Uma prioridade comum

Já sobre a descentralização, deverá ser um tema a ocupar hoje boa parte da conversa com António Costa. Rui Rio chega à presidência dos sociais-democratas quando já está em curso um processo legislativo de transferência de competências para as autarquias, mas com as duas peças-chave (a lei chapéu da descentralização e a chamada lei das Finanças Locais) a precisarem do voto do PSD para serem aprovadas no parlamento. Uma das exigências de Rio será, certamente, uma reivindicação que tem vindo a ser expressa pelos autarcas sociais-democratas - a de que é necessário concretizar de forma pormenorizada a mochila financeira que acompanhará a transferência de novas competências para as autarquias. Mas não só. Rio quererá discutir o próprio quadro da transferência de competências e se esta deve ser universal (como pretende o executivo) ou negociada com cada autarquia (a opção tomado pelo governo de Pedro Passos Coelho). E há ainda a questão do timing. O governo quer aprovar a lei quadro e o novo regime das finanças locais até final da atual sessão legislativa até julho), mas o novo líder social-democrata tem dado sinais de que não quer pressa. No discurso de encerramento do congresso sublinhou, aliás, a necessidade um "debate sério" e "alargado" feito com base "em estudos idóneos", o que dificilmente se compatibilizará com um desfecho do processo nos próximos três meses.
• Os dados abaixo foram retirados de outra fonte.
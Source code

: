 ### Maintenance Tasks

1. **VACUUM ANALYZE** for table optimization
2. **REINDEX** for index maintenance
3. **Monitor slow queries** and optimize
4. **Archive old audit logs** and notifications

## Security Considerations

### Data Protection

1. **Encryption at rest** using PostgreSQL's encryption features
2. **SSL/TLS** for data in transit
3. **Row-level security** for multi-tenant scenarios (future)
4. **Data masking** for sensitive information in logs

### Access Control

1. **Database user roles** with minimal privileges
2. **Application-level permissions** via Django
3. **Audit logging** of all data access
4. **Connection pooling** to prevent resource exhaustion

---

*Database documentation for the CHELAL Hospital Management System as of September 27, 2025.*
Além da descentralização, Rio também quer apostar na desconcentração, um tema de que também tinha falado na campanha. Com dois exemplos concretos: "O Tribunal Constitucional ou a Provedoria de Justiça não poderiam estar localizados, por exemplo, em Coimbra?"Porque é que o Tribunal Constitucional e a Provedoria de Justiça têm de ser em Lisboa?".